CANDELAS EN EL MESÓN DEL CUCO
TOMÓ la calesa la dirección de Valdemoro y llegaron los viajeros a este pueblo con grandes fatigas, porque el camino se hallaba hecho un lodazal. Entre Pinto y Valdemoro pasaron grandes apuros y tuvieron que saltar muchas veces al suelo para desatrancar las ruedas. En Pinto cenaron y se dirigieron a Villaverde. Cruzaron la aldea y siguieron hacia Madrid.
Ya parecía que terminaban el viaje con bien cuando el carricoche se paró.
—¿Qué pasa? —dijo Luna.
—Na, que se nos han roto las correas —dijo el Lince.
—¿Hay que componerlas?
—¡Esto no lo compone ni Dios! ¡Maldita sea mi estampa! ¡Parece que no ha llovido nunca! Voy a meter la yegua y el birlocho en este cobertizo.
—¿Y nosotros, qué hacemos?
—Tengo un paraguas grande. Se lo prestaré. Pueden ustedes ir a Madrid.
—¿A cuánta distancia estaremos?
—A media legua o a tres cuartos de legua del Puente de Toledo.
Abrió el paraguas Luna, que era de esos rojos y grandes, y Aviraneta a un lado y el exclaustrado al otro, fueron marchando por la carretera.
Al llegar frente a un corral con una casucha blanca, se detuvieron.
Se oía el rasguear de una guitarra. Luna y sus acompañantes escucharon.
Una voz cantó:
No camelo ser erai, que es caló mi nasimiento.
No camelo ser erai, con ser caló me contento.
—¿Qué es esto? —dijo Chamizo.
—Es gitano —contestó Luna.
—¿Qué quiere decir erai?
—Yo creo que quiere decir algo así como caballero. El cantor entonó otra copla:
La filimicha está puesta, y en ella un chindobaró
pa mulabar una lendris que han enchantado estardó.

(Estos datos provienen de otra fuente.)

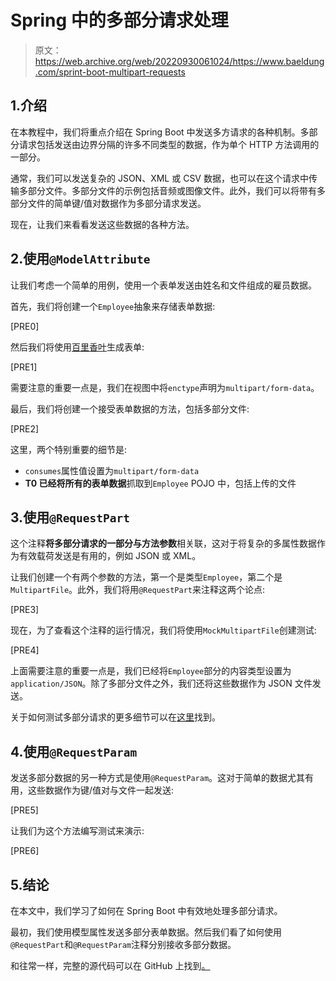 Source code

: # Spring 中的多部分请求处理

> 原文：<https://web.archive.org/web/20220930061024/https://www.baeldung.com/sprint-boot-multipart-requests>

## 1.介绍

在本教程中，我们将重点介绍在 Spring Boot 中发送多方请求的各种机制。多部分请求包括发送由边界分隔的许多不同类型的数据，作为单个 HTTP 方法调用的一部分。

通常，我们可以发送复杂的 JSON、XML 或 CSV 数据，也可以在这个请求中传输多部分文件。多部分文件的示例包括音频或图像文件。此外，我们可以将带有多部分文件的简单键/值对数据作为多部分请求发送。

现在，让我们来看看发送这些数据的各种方法。

## 2.使用`@ModelAttribute`

让我们考虑一个简单的用例，使用一个表单发送由姓名和文件组成的雇员数据。

首先，我们将创建一个`Employee`抽象来存储表单数据:

[PRE0]

然后我们将使用[百里香叶](/web/20221122060810/https://www.baeldung.com/thymeleaf-in-spring-mvc)生成表单:

[PRE1]

需要注意的重要一点是，我们在视图中将`enctype`声明为`multipart/form-data`。

最后，我们将创建一个接受表单数据的方法，包括多部分文件:

[PRE2]

这里，两个特别重要的细节是:

*   `consumes`属性值设置为`multipart/form-data`
*   **T0 已经将所有的表单数据**抓取到`Employee` POJO 中，包括上传的文件

## 3.使用`@RequestPart`

这个注释**将多部分请求的一部分与方法参数**相关联，这对于将复杂的多属性数据作为有效载荷发送是有用的，例如 JSON 或 XML。

让我们创建一个有两个参数的方法，第一个是类型`Employee`，第二个是`MultipartFile`。此外，我们将用`@RequestPart`来注释这两个论点:

[PRE3]

现在，为了查看这个注释的运行情况，我们将使用`MockMultipartFile`创建测试:

[PRE4]

上面需要注意的重要一点是，我们已经将`Employee`部分的内容类型设置为`application/JSON`。除了多部分文件之外，我们还将这些数据作为 JSON 文件发送。

关于如何测试多部分请求的更多细节可以在[这里](/web/20221122060810/https://www.baeldung.com/spring-multipart-post-request-test#testing-a-multipart-post-request)找到。

## 4.使用`@RequestParam`

发送多部分数据的另一种方式是使用`@RequestParam`。这对于简单的数据尤其有用，这些数据作为键/值对与文件一起发送:

[PRE5]

让我们为这个方法编写测试来演示:

[PRE6]

## 5.结论

在本文中，我们学习了如何在 Spring Boot 中有效地处理多部分请求。

最初，我们使用模型属性发送多部分表单数据。然后我们看了如何使用`@RequestPart`和`@RequestParam`注释分别接收多部分数据。

和往常一样，完整的源代码可以在 GitHub 上找到[。](https://web.archive.org/web/20221122060810/https://github.com/eugenp/tutorials/tree/master/spring-web-modules/spring-mvc-forms-thymeleaf)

—La horca está puesta y en ella el verdugo para matar una codorniz que han hecho prisionera —tradujo Luna.
Aviraneta había llamado.
Tardaron mucho en abrir.
—¿Quién es? —preguntó una voz.
—Unos viajeros.
Salió un muchacho con un candil.
—Aquí no hay posá —dijo—. Un poco más lejos está el mesón del Cuco.
—La casa esta debe ser una guarida de ladrones y de gitanos —dijo Luna—. He de venir a registrarla.
Siguieron marchando, metiéndose en el barro, a veces sin poder sacar los pies, hasta que llegaron al mesón del Cuco. Empujaron el postigo, cruzaron el portal y el patio y entraron en una cocina de planta baja llena de arrieros, caleseros, aguadores y de otra gente desharrapada y de malas trazas.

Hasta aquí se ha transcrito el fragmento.